## MATERIAL PROVIDED

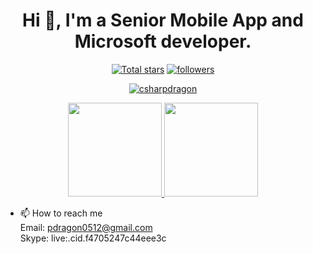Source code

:<h1 align="center">Hi 👋, I'm a Senior Mobile App and Microsoft developer.</h1>

<p align="center">
  <a href="#">
    <img alt="Total stars" title="Total stars on GitHub" src="https://custom-icon-badges.herokuapp.com/badge/dynamic/json?logo=star&color=55960c&labelColor=488207&label=Stars&style=for-the-badge&query=%24.stars&url=https://api.github-star-counter.workers.dev/user/csharpdragon"/></a>
  <a href="#">
    <img alt="followers" title="Follow me on Github" src="https://custom-icon-badges.herokuapp.com/github/followers/csharpdragon?color=236ad3&labelColor=1155ba&style=for-the-badge&logo=person-add&label=Follow&logoColor=white"/></a>
 
</p>

<p  align="center">
  <a href="https://github.com/csharpdragon/github-readme-streak-stats">
    <img title="🔥 Get streak stats for your profile at git.io/streak-stats" alt="csharpdragon" src="https://github-readme-streak-stats.herokuapp.com/?user=csharpdragon&theme=monokai-metallian&hide_border=true"/>
  </a>
</p>

<p align="center">
  <a href="https://github.com/csharpdragon/github-readme-stats">
    <img
      height="150"
      src="https://github-readme-stats.vercel.app/api?username=csharpdragon&count_private=true&show_icons=true&custom_title=CSharpdragon's%20Github%20Status&hide=issues&theme=vision-friendly-dark"
    />
   </a>

  <a href="https://github.com/csharpdragon/github-readme-stats">
    <img
      height="150"
      src="https://github-readme-stats.vercel.app/api/top-langs/?username=csharpdragon&layout=compact&theme=vision-friendly-dark" />
  </a>  
</p>



- 📫 How to reach me </br>
    Email: pdragon0512@gmail.com</br>
    Skype: live:.cid.f4705247c44eee3c</br>
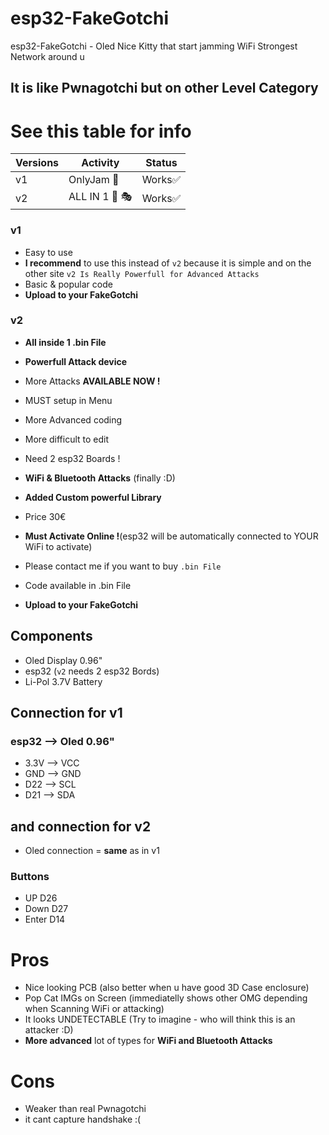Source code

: # esp32-FakeGotchi
esp32-FakeGotchi - Oled Nice Kitty that start jamming WiFi Strongest Network around u



##  It is like Pwnagotchi but on other Level Category

# See this table for info

| Versions   |   Activity      | Status  |
| ---------- | --------------- | ------   |
| v1         | OnlyJam  🚫     | Works✅  |
| v2         | ALL IN 1 🚫 🎭 | Works✅  |

### v1
- Easy to use
- **I recommend** to use this instead of `v2` because it is simple and on the other site `v2 Is Really Powerfull for Advanced Attacks`
- Basic & popular code
- **Upload to your FakeGotchi**

### v2
- **All inside 1 .bin File**
- **Powerfull Attack device**
- More Attacks **AVAILABLE NOW !**
- MUST setup in Menu
- More Advanced coding
- More difficult to edit
- Need 2 esp32 Boards !
- **WiFi & Bluetooth Attacks** (finally :D)
- **Added Custom powerful Library**
- Price 30€
- **Must Activate Online !**(esp32 will be automatically connected to YOUR WiFi to activate)
- Please contact me if you want to buy `.bin File`

- Code available in .bin File
- **Upload to your FakeGotchi**

## Components
- Oled Display 0.96"
- esp32 (`v2` needs 2 esp32 Bords)
- Li-Pol 3.7V Battery

## Connection for v1

### esp32 --> Oled 0.96"
- 3.3V --> VCC
- GND --> GND
- D22 --> SCL
- D21 --> SDA

## and connection for v2
- Oled connection = **same** as in v1
### Buttons
- UP    D26
- Down  D27
- Enter D14

# Pros
- Nice looking PCB (also better when u have good 3D Case enclosure)
- Pop Cat IMGs on Screen (immediatelly shows other OMG depending when Scanning WiFi or attacking)
- It looks UNDETECTABLE (Try to imagine - who will think this is an attacker :D)
- **More advanced** lot of types for **WiFi and Bluetooth Attacks**
# Cons
- Weaker than real Pwnagotchi
- it cant capture handshake :(
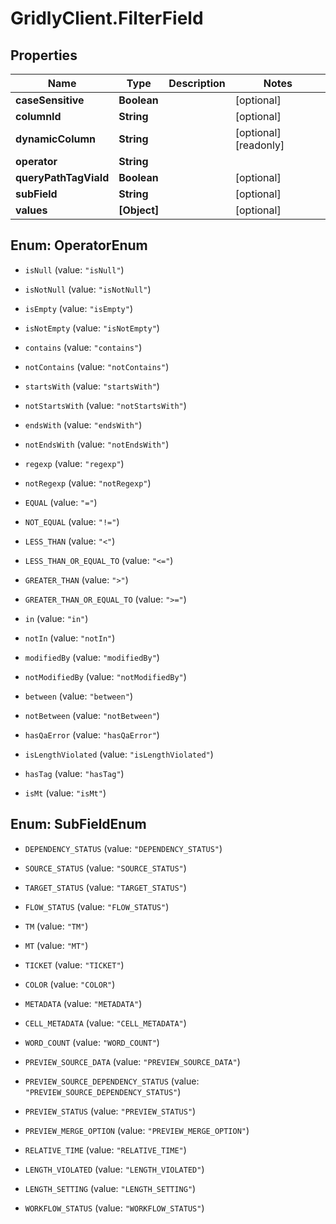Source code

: # GridlyClient.FilterField

## Properties

Name | Type | Description | Notes
------------ | ------------- | ------------- | -------------
**caseSensitive** | **Boolean** |  | [optional] 
**columnId** | **String** |  | [optional] 
**dynamicColumn** | **String** |  | [optional] [readonly] 
**operator** | **String** |  | 
**queryPathTagViaId** | **Boolean** |  | [optional] 
**subField** | **String** |  | [optional] 
**values** | **[Object]** |  | [optional] 



## Enum: OperatorEnum


* `isNull` (value: `"isNull"`)

* `isNotNull` (value: `"isNotNull"`)

* `isEmpty` (value: `"isEmpty"`)

* `isNotEmpty` (value: `"isNotEmpty"`)

* `contains` (value: `"contains"`)

* `notContains` (value: `"notContains"`)

* `startsWith` (value: `"startsWith"`)

* `notStartsWith` (value: `"notStartsWith"`)

* `endsWith` (value: `"endsWith"`)

* `notEndsWith` (value: `"notEndsWith"`)

* `regexp` (value: `"regexp"`)

* `notRegexp` (value: `"notRegexp"`)

* `EQUAL` (value: `"="`)

* `NOT_EQUAL` (value: `"!="`)

* `LESS_THAN` (value: `"<"`)

* `LESS_THAN_OR_EQUAL_TO` (value: `"<="`)

* `GREATER_THAN` (value: `">"`)

* `GREATER_THAN_OR_EQUAL_TO` (value: `">="`)

* `in` (value: `"in"`)

* `notIn` (value: `"notIn"`)

* `modifiedBy` (value: `"modifiedBy"`)

* `notModifiedBy` (value: `"notModifiedBy"`)

* `between` (value: `"between"`)

* `notBetween` (value: `"notBetween"`)

* `hasQaError` (value: `"hasQaError"`)

* `isLengthViolated` (value: `"isLengthViolated"`)

* `hasTag` (value: `"hasTag"`)

* `isMt` (value: `"isMt"`)





## Enum: SubFieldEnum


* `DEPENDENCY_STATUS` (value: `"DEPENDENCY_STATUS"`)

* `SOURCE_STATUS` (value: `"SOURCE_STATUS"`)

* `TARGET_STATUS` (value: `"TARGET_STATUS"`)

* `FLOW_STATUS` (value: `"FLOW_STATUS"`)

* `TM` (value: `"TM"`)

* `MT` (value: `"MT"`)

* `TICKET` (value: `"TICKET"`)

* `COLOR` (value: `"COLOR"`)

* `METADATA` (value: `"METADATA"`)

* `CELL_METADATA` (value: `"CELL_METADATA"`)

* `WORD_COUNT` (value: `"WORD_COUNT"`)

* `PREVIEW_SOURCE_DATA` (value: `"PREVIEW_SOURCE_DATA"`)

* `PREVIEW_SOURCE_DEPENDENCY_STATUS` (value: `"PREVIEW_SOURCE_DEPENDENCY_STATUS"`)

* `PREVIEW_STATUS` (value: `"PREVIEW_STATUS"`)

* `PREVIEW_MERGE_OPTION` (value: `"PREVIEW_MERGE_OPTION"`)

* `RELATIVE_TIME` (value: `"RELATIVE_TIME"`)

* `LENGTH_VIOLATED` (value: `"LENGTH_VIOLATED"`)

* `LENGTH_SETTING` (value: `"LENGTH_SETTING"`)

* `WORKFLOW_STATUS` (value: `"WORKFLOW_STATUS"`)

## DESCRIPTION OF THE TASK
Restate every record above word for word, without images.

## EXERCISE OUTPUT
Source code

:<h1 align="center">Hi 👋, I'm a Senior Mobile App and Microsoft developer.</h1>

<p align="center">
  <a href="#">
    <img alt="Total stars" title="Total stars on GitHub" src="https://custom-icon-badges.herokuapp.com/badge/dynamic/json?logo=star&color=55960c&labelColor=488207&label=Stars&style=for-the-badge&query=%24.stars&url=https://api.github-star-counter.workers.dev/user/csharpdragon"/></a>
  <a href="#">
    <img alt="followers" title="Follow me on Github" src="https://custom-icon-badges.herokuapp.com/github/followers/csharpdragon?color=236ad3&labelColor=1155ba&style=for-the-badge&logo=person-add&label=Follow&logoColor=white"/></a>
 
</p>

<p  align="center">
  <a href="https://github.com/csharpdragon/github-readme-streak-stats">
    <img title="🔥 Get streak stats for your profile at git.io/streak-stats" alt="csharpdragon" src="https://github-readme-streak-stats.herokuapp.com/?user=csharpdragon&theme=monokai-metallian&hide_border=true"/>
  </a>
</p>

<p align="center">
  <a href="https://github.com/csharpdragon/github-readme-stats">
    <img
      height="150"
      src="https://github-readme-stats.vercel.app/api?username=csharpdragon&count_private=true&show_icons=true&custom_title=CSharpdragon's%20Github%20Status&hide=issues&theme=vision-friendly-dark"
    />
   </a>

  <a href="https://github.com/csharpdragon/github-readme-stats">
    <img
      height="150"
      src="https://github-readme-stats.vercel.app/api/top-langs/?username=csharpdragon&layout=compact&theme=vision-friendly-dark" />
  </a>  
</p>



- 📫 How to reach me </br>
    Email: pdragon0512@gmail.com</br>
    Skype: live:.cid.f4705247c44eee3c</br>
Source code

: # esp32-FakeGotchi
esp32-FakeGotchi - Oled Nice Kitty that start jamming WiFi Strongest Network around u



##  It is like Pwnagotchi but on other Level Category

# See this table for info

| Versions   |   Activity      | Status  |
| ---------- | --------------- | ------   |
| v1         | OnlyJam  🚫     | Works✅  |
| v2         | ALL IN 1 🚫 🎭 | Works✅  |

### v1
- Easy to use
- **I recommend** to use this instead of `v2` because it is simple and on the other site `v2 Is Really Powerfull for Advanced Attacks`
- Basic & popular code
- **Upload to your FakeGotchi**

### v2
- **All inside 1 .bin File**
- **Powerfull Attack device**
- More Attacks **AVAILABLE NOW !**
- MUST setup in Menu
- More Advanced coding
- More difficult to edit
- Need 2 esp32 Boards !
- **WiFi & Bluetooth Attacks** (finally :D)
- **Added Custom powerful Library**
- Price 30€
- **Must Activate Online !**(esp32 will be automatically connected to YOUR WiFi to activate)
- Please contact me if you want to buy `.bin File`

- Code available in .bin File
- **Upload to your FakeGotchi**

## Components
- Oled Display 0.96"
- esp32 (`v2` needs 2 esp32 Bords)
- Li-Pol 3.7V Battery

## Connection for v1

### esp32 --> Oled 0.96"
- 3.3V --> VCC
- GND --> GND
- D22 --> SCL
- D21 --> SDA

## and connection for v2
- Oled connection = **same** as in v1
### Buttons
- UP    D26
- Down  D27
- Enter D14

# Pros
- Nice looking PCB (also better when u have good 3D Case enclosure)
- Pop Cat IMGs on Screen (immediatelly shows other OMG depending when Scanning WiFi or attacking)
- It looks UNDETECTABLE (Try to imagine - who will think this is an attacker :D)
- **More advanced** lot of types for **WiFi and Bluetooth Attacks**
# Cons
- Weaker than real Pwnagotchi
- it cant capture handshake :(
Source code

: # GridlyClient.FilterField

## Properties

Name | Type | Description | Notes
------------ | ------------- | ------------- | -------------
**caseSensitive** | **Boolean** |  | [optional] 
**columnId** | **String** |  | [optional] 
**dynamicColumn** | **String** |  | [optional] [readonly] 
**operator** | **String** |  | 
**queryPathTagViaId** | **Boolean** |  | [optional] 
**subField** | **String** |  | [optional] 
**values** | **[Object]** |  | [optional] 



## Enum: OperatorEnum


* `isNull` (value: `"isNull"`)

* `isNotNull` (value: `"isNotNull"`)

* `isEmpty` (value: `"isEmpty"`)

* `isNotEmpty` (value: `"isNotEmpty"`)

* `contains` (value: `"contains"`)

* `notContains` (value: `"notContains"`)

* `startsWith` (value: `"startsWith"`)

* `notStartsWith` (value: `"notStartsWith"`)

* `endsWith` (value: `"endsWith"`)

* `notEndsWith` (value: `"notEndsWith"`)

* `regexp` (value: `"regexp"`)

* `notRegexp` (value: `"notRegexp"`)

* `EQUAL` (value: `"="`)

* `NOT_EQUAL` (value: `"!="`)

* `LESS_THAN` (value: `"<"`)

* `LESS_THAN_OR_EQUAL_TO` (value: `"<="`)

* `GREATER_THAN` (value: `">"`)

* `GREATER_THAN_OR_EQUAL_TO` (value: `">="`)

* `in` (value: `"in"`)

* `notIn` (value: `"notIn"`)

* `modifiedBy` (value: `"modifiedBy"`)

* `notModifiedBy` (value: `"notModifiedBy"`)

* `between` (value: `"between"`)

* `notBetween` (value: `"notBetween"`)

* `hasQaError` (value: `"hasQaError"`)

* `isLengthViolated` (value: `"isLengthViolated"`)

* `hasTag` (value: `"hasTag"`)

* `isMt` (value: `"isMt"`)





## Enum: SubFieldEnum


* `DEPENDENCY_STATUS` (value: `"DEPENDENCY_STATUS"`)

* `SOURCE_STATUS` (value: `"SOURCE_STATUS"`)

* `TARGET_STATUS` (value: `"TARGET_STATUS"`)

* `FLOW_STATUS` (value: `"FLOW_STATUS"`)

* `TM` (value: `"TM"`)

* `MT` (value: `"MT"`)

* `TICKET` (value: `"TICKET"`)

* `COLOR` (value: `"COLOR"`)

* `METADATA` (value: `"METADATA"`)

* `CELL_METADATA` (value: `"CELL_METADATA"`)

* `WORD_COUNT` (value: `"WORD_COUNT"`)

* `PREVIEW_SOURCE_DATA` (value: `"PREVIEW_SOURCE_DATA"`)

* `PREVIEW_SOURCE_DEPENDENCY_STATUS` (value: `"PREVIEW_SOURCE_DEPENDENCY_STATUS"`)

* `PREVIEW_STATUS` (value: `"PREVIEW_STATUS"`)

* `PREVIEW_MERGE_OPTION` (value: `"PREVIEW_MERGE_OPTION"`)

* `RELATIVE_TIME` (value: `"RELATIVE_TIME"`)

* `LENGTH_VIOLATED` (value: `"LENGTH_VIOLATED"`)

* `LENGTH_SETTING` (value: `"LENGTH_SETTING"`)

* `WORKFLOW_STATUS` (value: `"WORKFLOW_STATUS"`)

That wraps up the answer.